• _YOUR INSTRUCTIONS_
Where the records below reach the line containing "Os **16 bits superiores**", start transcribing, and end with the line containing "- FL_IGNORECASE: Comparação", exactly and with nothing else added.

Data excerpts
◇ ◇ ◇ ◇ ◇
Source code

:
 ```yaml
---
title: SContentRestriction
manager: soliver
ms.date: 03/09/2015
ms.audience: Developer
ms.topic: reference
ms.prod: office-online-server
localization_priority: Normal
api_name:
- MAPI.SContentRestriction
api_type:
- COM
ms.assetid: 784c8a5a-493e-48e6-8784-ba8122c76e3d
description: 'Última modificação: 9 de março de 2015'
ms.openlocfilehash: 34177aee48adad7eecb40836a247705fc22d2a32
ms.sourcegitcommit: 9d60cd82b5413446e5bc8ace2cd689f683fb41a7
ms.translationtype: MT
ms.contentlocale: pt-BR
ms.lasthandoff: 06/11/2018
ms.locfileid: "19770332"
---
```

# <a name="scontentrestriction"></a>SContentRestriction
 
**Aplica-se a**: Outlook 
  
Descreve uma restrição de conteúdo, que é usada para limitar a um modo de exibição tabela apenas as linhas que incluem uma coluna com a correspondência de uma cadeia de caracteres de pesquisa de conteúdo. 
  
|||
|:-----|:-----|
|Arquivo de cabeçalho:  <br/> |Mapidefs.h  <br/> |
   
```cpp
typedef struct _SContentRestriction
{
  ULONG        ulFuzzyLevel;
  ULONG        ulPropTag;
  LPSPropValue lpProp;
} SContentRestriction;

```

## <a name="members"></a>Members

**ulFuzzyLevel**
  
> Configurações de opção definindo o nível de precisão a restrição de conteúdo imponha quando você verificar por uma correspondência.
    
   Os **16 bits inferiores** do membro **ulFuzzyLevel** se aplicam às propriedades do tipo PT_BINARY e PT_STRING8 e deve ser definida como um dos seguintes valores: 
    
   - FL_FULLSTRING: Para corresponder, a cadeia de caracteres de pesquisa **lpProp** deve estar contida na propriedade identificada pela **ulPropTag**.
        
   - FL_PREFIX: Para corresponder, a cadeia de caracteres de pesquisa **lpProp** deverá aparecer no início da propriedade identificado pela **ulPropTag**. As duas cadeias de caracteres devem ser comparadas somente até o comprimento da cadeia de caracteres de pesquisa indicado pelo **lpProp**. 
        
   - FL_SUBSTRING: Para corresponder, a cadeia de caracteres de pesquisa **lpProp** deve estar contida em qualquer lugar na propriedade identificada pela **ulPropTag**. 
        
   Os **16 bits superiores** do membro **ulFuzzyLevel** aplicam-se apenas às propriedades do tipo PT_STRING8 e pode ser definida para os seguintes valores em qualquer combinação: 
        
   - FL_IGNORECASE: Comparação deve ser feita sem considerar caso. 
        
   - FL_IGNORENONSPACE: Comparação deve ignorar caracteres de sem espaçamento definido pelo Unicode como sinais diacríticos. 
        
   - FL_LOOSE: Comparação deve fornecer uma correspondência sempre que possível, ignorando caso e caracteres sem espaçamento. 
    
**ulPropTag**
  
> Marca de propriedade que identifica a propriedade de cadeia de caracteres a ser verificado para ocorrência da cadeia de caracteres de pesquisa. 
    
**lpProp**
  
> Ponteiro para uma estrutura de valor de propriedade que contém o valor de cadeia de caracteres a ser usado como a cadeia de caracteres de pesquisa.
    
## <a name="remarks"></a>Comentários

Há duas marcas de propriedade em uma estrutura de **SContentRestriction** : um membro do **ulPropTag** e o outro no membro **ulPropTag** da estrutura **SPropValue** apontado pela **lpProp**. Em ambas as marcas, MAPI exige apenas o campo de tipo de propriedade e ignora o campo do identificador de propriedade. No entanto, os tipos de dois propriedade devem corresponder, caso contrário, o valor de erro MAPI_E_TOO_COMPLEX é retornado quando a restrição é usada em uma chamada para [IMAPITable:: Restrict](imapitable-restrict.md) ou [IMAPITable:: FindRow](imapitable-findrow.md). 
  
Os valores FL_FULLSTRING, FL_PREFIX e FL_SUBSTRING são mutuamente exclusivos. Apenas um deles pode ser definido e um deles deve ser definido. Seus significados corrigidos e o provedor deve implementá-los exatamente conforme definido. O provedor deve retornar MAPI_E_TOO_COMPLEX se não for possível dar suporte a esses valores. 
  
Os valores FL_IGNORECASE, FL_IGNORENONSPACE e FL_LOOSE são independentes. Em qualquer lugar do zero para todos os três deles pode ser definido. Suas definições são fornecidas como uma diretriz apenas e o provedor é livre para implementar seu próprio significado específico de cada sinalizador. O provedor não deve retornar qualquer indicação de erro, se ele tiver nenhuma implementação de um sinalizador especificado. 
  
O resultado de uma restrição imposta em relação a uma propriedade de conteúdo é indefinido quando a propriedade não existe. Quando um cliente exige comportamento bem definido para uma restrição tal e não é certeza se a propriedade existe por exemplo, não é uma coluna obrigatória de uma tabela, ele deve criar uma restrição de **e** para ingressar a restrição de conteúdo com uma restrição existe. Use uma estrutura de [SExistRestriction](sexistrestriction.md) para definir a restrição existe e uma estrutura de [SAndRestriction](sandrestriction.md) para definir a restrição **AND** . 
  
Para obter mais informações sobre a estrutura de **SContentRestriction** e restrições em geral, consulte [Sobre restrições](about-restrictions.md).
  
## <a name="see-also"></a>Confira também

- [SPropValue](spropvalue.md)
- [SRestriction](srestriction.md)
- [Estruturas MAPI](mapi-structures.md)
◇ ◇ ◇ ◇ ◇
• _SOLUTION TO THE EXERCISE_
   Os **16 bits superiores** do membro **ulFuzzyLevel** aplicam-se apenas às propriedades do tipo PT_STRING8 e pode ser definida para os seguintes valores em qualquer combinação: 
        
   - FL_IGNORECASE: Comparação deve ser feita sem considerar caso. 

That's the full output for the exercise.